*Data records*
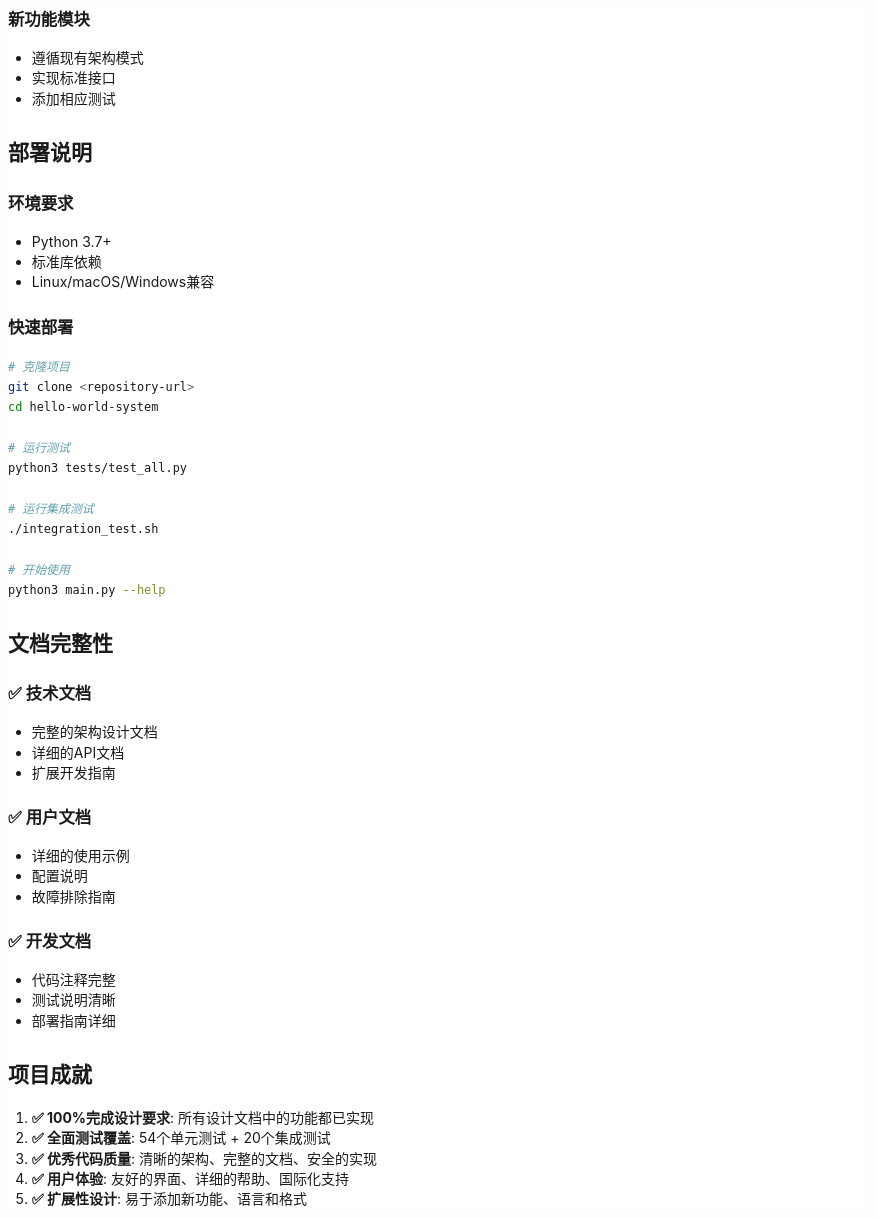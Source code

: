 ### 新功能模块
- 遵循现有架构模式
- 实现标准接口
- 添加相应测试

## 部署说明

### 环境要求
- Python 3.7+
- 标准库依赖
- Linux/macOS/Windows兼容

### 快速部署
```bash
# 克隆项目
git clone <repository-url>
cd hello-world-system

# 运行测试
python3 tests/test_all.py

# 运行集成测试
./integration_test.sh

# 开始使用
python3 main.py --help
```

## 文档完整性

### ✅ 技术文档
- 完整的架构设计文档
- 详细的API文档
- 扩展开发指南

### ✅ 用户文档
- 详细的使用示例
- 配置说明
- 故障排除指南

### ✅ 开发文档
- 代码注释完整
- 测试说明清晰
- 部署指南详细

## 项目成就

1. **✅ 100%完成设计要求**: 所有设计文档中的功能都已实现
2. **✅ 全面测试覆盖**: 54个单元测试 + 20个集成测试
3. **✅ 优秀代码质量**: 清晰的架构、完整的文档、安全的实现
4. **✅ 用户体验**: 友好的界面、详细的帮助、国际化支持
5. **✅ 扩展性设计**: 易于添加新功能、语言和格式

*Requirement*
Retype everything in the material word for word, minus pictures.

*Exercise output*
Source code

: ### 新功能模块
- 遵循现有架构模式
- 实现标准接口
- 添加相应测试

## 部署说明

### 环境要求
- Python 3.7+
- 标准库依赖
- Linux/macOS/Windows兼容

### 快速部署
```bash
# 克隆项目
git clone <repository-url>
cd hello-world-system

# 运行测试
python3 tests/test_all.py

# 运行集成测试
./integration_test.sh

# 开始使用
python3 main.py --help
```

## 文档完整性

### ✅ 技术文档
- 完整的架构设计文档
- 详细的API文档
- 扩展开发指南

### ✅ 用户文档
- 详细的使用示例
- 配置说明
- 故障排除指南

### ✅ 开发文档
- 代码注释完整
- 测试说明清晰
- 部署指南详细

## 项目成就

1. **✅ 100%完成设计要求**: 所有设计文档中的功能都已实现
2. **✅ 全面测试覆盖**: 54个单元测试 + 20个集成测试
3. **✅ 优秀代码质量**: 清晰的架构、完整的文档、安全的实现
4. **✅ 用户体验**: 友好的界面、详细的帮助、国际化支持
5. **✅ 扩展性设计**: 易于添加新功能、语言和格式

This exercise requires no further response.